§ **Stored data**

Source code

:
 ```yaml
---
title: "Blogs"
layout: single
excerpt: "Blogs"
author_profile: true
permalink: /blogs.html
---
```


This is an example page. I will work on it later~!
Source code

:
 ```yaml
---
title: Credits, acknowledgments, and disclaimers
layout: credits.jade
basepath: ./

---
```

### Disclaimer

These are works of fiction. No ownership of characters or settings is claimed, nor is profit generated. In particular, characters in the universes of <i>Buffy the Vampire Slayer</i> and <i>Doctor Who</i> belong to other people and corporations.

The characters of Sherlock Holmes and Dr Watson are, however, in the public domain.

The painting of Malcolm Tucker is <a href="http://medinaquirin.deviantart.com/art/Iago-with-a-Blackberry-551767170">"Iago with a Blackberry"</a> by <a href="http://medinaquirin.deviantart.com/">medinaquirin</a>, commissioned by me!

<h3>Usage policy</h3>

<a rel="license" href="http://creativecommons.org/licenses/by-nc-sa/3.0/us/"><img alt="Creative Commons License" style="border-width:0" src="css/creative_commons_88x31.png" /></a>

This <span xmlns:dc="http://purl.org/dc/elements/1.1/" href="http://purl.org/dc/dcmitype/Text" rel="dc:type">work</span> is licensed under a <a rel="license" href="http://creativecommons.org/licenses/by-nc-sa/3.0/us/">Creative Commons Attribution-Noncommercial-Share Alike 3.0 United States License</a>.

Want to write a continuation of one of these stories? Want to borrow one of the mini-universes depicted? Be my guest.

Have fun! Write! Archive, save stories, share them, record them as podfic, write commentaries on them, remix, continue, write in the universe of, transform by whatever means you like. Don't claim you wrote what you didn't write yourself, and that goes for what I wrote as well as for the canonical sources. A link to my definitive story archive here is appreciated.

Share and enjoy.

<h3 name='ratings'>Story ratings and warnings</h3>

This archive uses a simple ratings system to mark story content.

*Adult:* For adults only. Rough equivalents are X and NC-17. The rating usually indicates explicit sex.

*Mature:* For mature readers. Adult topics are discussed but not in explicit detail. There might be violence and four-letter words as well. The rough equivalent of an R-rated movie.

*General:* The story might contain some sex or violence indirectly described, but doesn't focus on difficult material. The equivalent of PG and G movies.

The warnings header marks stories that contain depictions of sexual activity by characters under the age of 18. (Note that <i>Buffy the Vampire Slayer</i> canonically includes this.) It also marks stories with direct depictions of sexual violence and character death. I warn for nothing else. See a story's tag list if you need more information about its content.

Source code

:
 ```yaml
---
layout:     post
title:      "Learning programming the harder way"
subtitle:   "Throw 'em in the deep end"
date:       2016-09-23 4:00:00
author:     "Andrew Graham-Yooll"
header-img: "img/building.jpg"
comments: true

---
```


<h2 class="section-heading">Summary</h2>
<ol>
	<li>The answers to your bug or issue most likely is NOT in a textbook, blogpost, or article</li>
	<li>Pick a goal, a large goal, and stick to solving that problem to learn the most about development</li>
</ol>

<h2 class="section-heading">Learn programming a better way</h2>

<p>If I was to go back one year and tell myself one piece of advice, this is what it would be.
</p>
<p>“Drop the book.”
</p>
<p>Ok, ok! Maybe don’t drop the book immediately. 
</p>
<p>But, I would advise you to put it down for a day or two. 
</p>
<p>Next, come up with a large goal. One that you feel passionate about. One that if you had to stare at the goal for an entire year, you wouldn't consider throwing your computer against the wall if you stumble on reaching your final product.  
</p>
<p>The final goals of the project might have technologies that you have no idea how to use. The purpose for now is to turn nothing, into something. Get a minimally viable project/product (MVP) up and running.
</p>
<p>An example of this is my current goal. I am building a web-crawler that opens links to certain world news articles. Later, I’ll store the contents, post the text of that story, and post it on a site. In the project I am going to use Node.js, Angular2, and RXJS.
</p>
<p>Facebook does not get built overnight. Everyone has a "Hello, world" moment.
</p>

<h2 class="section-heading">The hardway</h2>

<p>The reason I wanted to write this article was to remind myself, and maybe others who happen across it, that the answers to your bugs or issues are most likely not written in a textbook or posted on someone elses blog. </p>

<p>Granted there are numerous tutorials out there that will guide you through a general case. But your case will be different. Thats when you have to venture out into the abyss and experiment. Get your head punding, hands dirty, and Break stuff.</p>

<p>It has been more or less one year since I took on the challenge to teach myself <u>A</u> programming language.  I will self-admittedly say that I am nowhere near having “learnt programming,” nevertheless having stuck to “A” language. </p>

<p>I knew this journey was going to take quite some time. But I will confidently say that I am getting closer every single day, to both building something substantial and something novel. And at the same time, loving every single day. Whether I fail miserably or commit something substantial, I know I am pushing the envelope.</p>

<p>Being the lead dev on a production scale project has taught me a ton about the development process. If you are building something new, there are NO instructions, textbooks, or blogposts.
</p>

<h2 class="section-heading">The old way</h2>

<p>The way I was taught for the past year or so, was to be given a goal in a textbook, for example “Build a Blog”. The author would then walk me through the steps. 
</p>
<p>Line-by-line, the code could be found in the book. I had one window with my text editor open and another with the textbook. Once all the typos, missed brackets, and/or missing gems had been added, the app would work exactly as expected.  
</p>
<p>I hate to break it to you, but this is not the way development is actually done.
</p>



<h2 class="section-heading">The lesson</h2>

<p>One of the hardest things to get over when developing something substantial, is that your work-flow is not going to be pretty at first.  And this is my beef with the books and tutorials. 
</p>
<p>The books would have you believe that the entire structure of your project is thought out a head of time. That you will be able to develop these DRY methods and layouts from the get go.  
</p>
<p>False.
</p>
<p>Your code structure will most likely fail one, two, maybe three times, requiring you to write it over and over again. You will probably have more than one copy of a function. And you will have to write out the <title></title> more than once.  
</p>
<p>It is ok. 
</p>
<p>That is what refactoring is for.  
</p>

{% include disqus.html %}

§ **Action item**
Counting only lines that hold "ratings", state how many appear in the records, and give nothing but the number.

§ **Output of the task**
2